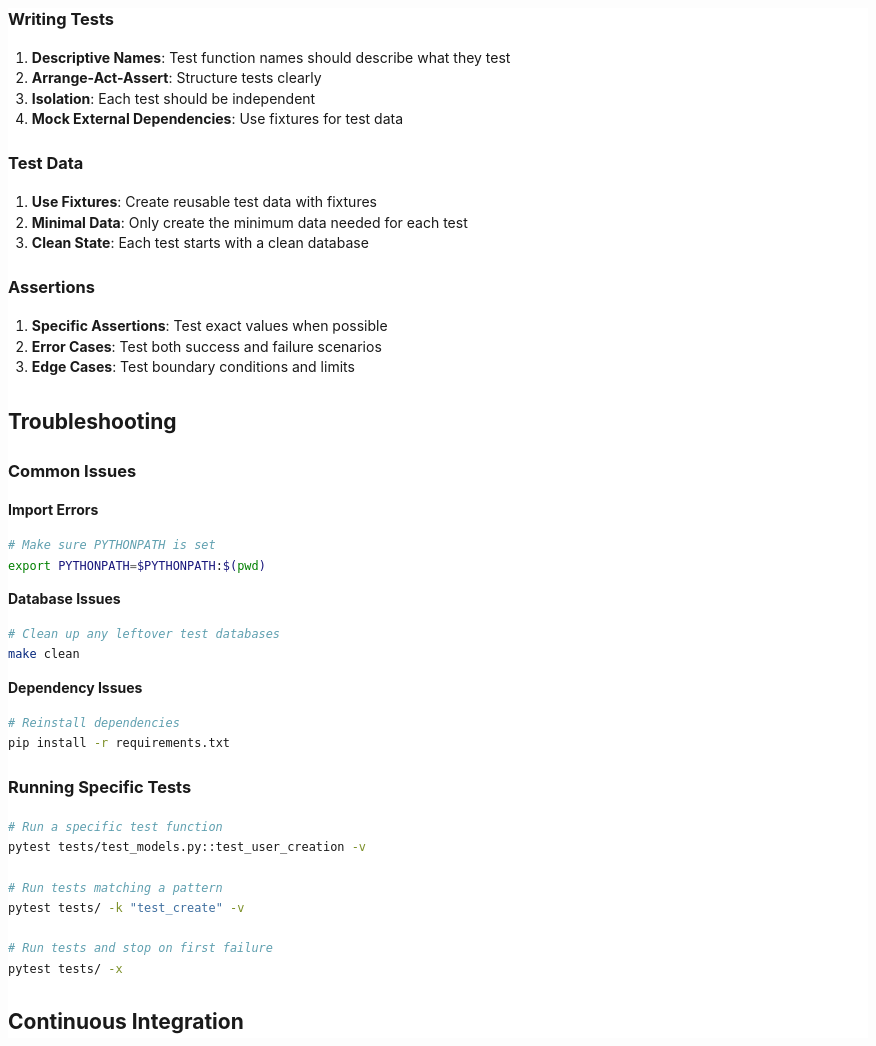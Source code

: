 ### Writing Tests
1. **Descriptive Names**: Test function names should describe what they test
2. **Arrange-Act-Assert**: Structure tests clearly
3. **Isolation**: Each test should be independent
4. **Mock External Dependencies**: Use fixtures for test data

### Test Data
1. **Use Fixtures**: Create reusable test data with fixtures
2. **Minimal Data**: Only create the minimum data needed for each test
3. **Clean State**: Each test starts with a clean database

### Assertions
1. **Specific Assertions**: Test exact values when possible
2. **Error Cases**: Test both success and failure scenarios
3. **Edge Cases**: Test boundary conditions and limits

## Troubleshooting

### Common Issues

**Import Errors**
```bash
# Make sure PYTHONPATH is set
export PYTHONPATH=$PYTHONPATH:$(pwd)
```

**Database Issues**
```bash
# Clean up any leftover test databases
make clean
```

**Dependency Issues**
```bash
# Reinstall dependencies
pip install -r requirements.txt
```

### Running Specific Tests
```bash
# Run a specific test function
pytest tests/test_models.py::test_user_creation -v

# Run tests matching a pattern
pytest tests/ -k "test_create" -v

# Run tests and stop on first failure
pytest tests/ -x
```

## Continuous Integration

|---|

* [Task]
Find "### Running Specific Tests" in the records. Copy its line and every line after it, exactly, through the last one.

* [Result of this task]
### Running Specific Tests
```bash
# Run a specific test function
pytest tests/test_models.py::test_user_creation -v

# Run tests matching a pattern
pytest tests/ -k "test_create" -v

# Run tests and stop on first failure
pytest tests/ -x
```

## Continuous Integration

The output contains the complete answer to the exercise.